-- Records provided follows --

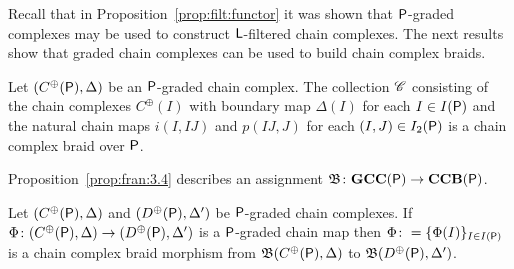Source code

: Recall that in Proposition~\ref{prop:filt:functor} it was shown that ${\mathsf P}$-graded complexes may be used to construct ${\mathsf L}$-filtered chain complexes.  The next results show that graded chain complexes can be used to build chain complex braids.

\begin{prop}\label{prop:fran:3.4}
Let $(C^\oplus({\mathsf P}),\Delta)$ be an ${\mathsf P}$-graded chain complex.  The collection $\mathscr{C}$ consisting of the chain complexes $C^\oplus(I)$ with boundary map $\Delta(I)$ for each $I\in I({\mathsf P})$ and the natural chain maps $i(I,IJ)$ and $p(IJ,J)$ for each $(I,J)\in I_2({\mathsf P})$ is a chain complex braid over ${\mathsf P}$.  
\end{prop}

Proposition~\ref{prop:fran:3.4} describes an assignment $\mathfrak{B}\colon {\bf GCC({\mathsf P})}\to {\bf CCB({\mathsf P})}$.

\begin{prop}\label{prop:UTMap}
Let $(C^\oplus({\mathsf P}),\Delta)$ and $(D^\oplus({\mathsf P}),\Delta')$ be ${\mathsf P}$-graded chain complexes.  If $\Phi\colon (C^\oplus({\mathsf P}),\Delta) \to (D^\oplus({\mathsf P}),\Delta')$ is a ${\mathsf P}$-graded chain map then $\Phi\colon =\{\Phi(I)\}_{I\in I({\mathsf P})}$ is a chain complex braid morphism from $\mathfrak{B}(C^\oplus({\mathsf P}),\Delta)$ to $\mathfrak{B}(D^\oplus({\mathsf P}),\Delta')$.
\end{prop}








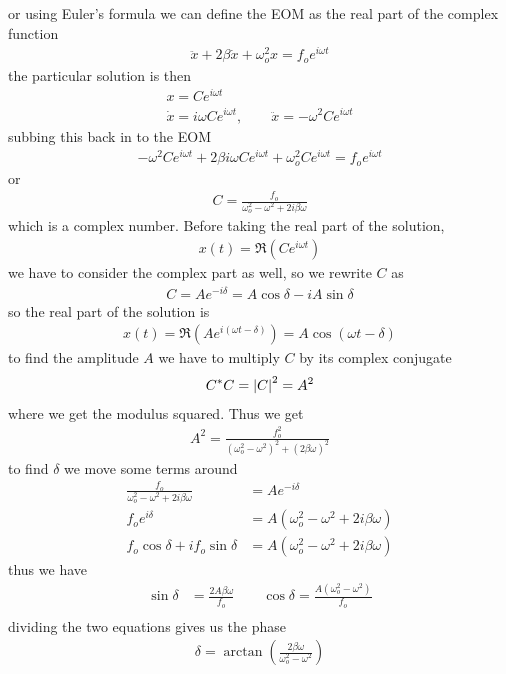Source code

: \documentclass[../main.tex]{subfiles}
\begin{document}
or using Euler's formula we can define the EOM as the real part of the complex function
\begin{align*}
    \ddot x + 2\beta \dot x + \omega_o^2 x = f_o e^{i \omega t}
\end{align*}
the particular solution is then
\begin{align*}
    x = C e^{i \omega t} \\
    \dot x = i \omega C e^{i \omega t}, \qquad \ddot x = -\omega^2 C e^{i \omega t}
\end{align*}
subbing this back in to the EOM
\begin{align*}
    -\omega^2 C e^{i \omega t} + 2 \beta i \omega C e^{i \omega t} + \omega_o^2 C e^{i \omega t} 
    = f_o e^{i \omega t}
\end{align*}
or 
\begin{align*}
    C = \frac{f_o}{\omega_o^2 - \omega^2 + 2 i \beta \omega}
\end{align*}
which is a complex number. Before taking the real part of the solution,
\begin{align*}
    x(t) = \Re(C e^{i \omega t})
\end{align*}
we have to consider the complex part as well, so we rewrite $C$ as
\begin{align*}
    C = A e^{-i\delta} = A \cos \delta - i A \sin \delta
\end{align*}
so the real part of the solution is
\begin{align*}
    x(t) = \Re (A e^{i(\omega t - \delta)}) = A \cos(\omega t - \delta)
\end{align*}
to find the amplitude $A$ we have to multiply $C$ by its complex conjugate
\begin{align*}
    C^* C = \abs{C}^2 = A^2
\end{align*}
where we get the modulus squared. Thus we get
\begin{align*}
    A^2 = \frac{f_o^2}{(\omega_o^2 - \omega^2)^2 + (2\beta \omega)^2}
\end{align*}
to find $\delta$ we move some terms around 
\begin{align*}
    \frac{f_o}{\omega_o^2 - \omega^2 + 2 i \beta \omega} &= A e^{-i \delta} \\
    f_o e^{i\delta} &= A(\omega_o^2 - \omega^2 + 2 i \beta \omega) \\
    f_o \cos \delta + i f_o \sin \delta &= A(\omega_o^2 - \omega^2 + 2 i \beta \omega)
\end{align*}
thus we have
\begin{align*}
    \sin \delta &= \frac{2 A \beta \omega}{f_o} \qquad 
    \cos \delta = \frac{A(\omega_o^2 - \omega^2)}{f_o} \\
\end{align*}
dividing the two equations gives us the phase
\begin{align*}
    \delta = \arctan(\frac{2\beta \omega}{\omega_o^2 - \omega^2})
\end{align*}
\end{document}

-- Records provided concluded --

# [Description of the task]
Extract each line holding the word "solution" from the records.

# [Exercise answer]
the particular solution is then
which is a complex number. Before taking the real part of the solution,
so the real part of the solution is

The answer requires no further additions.